## What to work on:
For each line of the data below that contains "clear", return that line.

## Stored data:
★ ★ ★ ★ ★

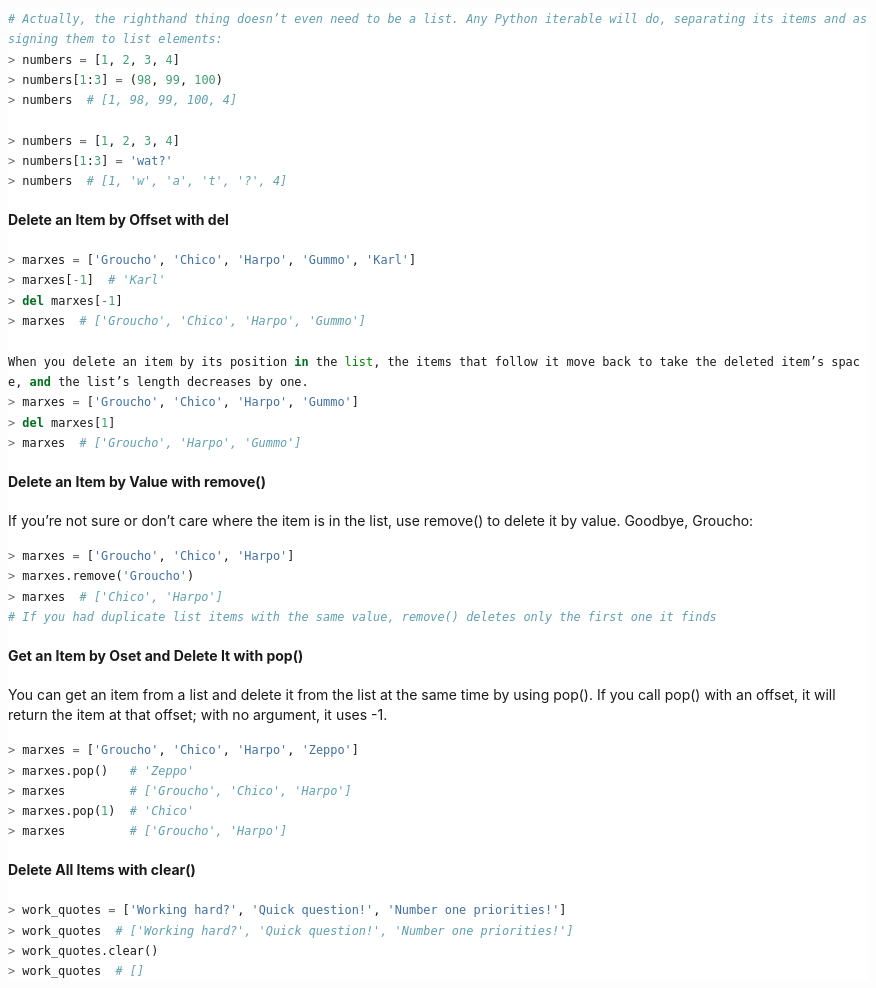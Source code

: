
 ```python
# Actually, the righthand thing doesn’t even need to be a list. Any Python iterable will do, separating its items and assigning them to list elements:
> numbers = [1, 2, 3, 4]
> numbers[1:3] = (98, 99, 100)
> numbers  # [1, 98, 99, 100, 4]

> numbers = [1, 2, 3, 4]
> numbers[1:3] = 'wat?'
> numbers  # [1, 'w', 'a', 't', '?', 4]
```

#### Delete an Item by Offset with del

```python
> marxes = ['Groucho', 'Chico', 'Harpo', 'Gummo', 'Karl']
> marxes[-1]  # 'Karl'
> del marxes[-1]
> marxes  # ['Groucho', 'Chico', 'Harpo', 'Gummo']

When you delete an item by its position in the list, the items that follow it move back to take the deleted item’s space, and the list’s length decreases by one.
> marxes = ['Groucho', 'Chico', 'Harpo', 'Gummo']
> del marxes[1]
> marxes  # ['Groucho', 'Harpo', 'Gummo']
```

#### Delete an Item by Value with remove()

If you’re not sure or don’t care where the item is in the list, use remove() to delete it by value. Goodbye, Groucho:

```python
> marxes = ['Groucho', 'Chico', 'Harpo']
> marxes.remove('Groucho')
> marxes  # ['Chico', 'Harpo']
# If you had duplicate list items with the same value, remove() deletes only the first one it finds
```

#### Get an Item by Oset and Delete It with pop()

You can get an item from a list and delete it from the list at the same time by using pop(). If you call pop() with an offset, it will return the item at that offset; with no argument, it uses -1.

```python
> marxes = ['Groucho', 'Chico', 'Harpo', 'Zeppo']
> marxes.pop()   # 'Zeppo'
> marxes         # ['Groucho', 'Chico', 'Harpo']
> marxes.pop(1)  # 'Chico'
> marxes         # ['Groucho', 'Harpo']
```

#### Delete All Items with clear()

```python
> work_quotes = ['Working hard?', 'Quick question!', 'Number one priorities!']
> work_quotes  # ['Working hard?', 'Quick question!', 'Number one priorities!']
> work_quotes.clear()
> work_quotes  # []
```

★ ★ ★ ★ ★

## Output of the task:
#### Delete All Items with clear()
> work_quotes.clear()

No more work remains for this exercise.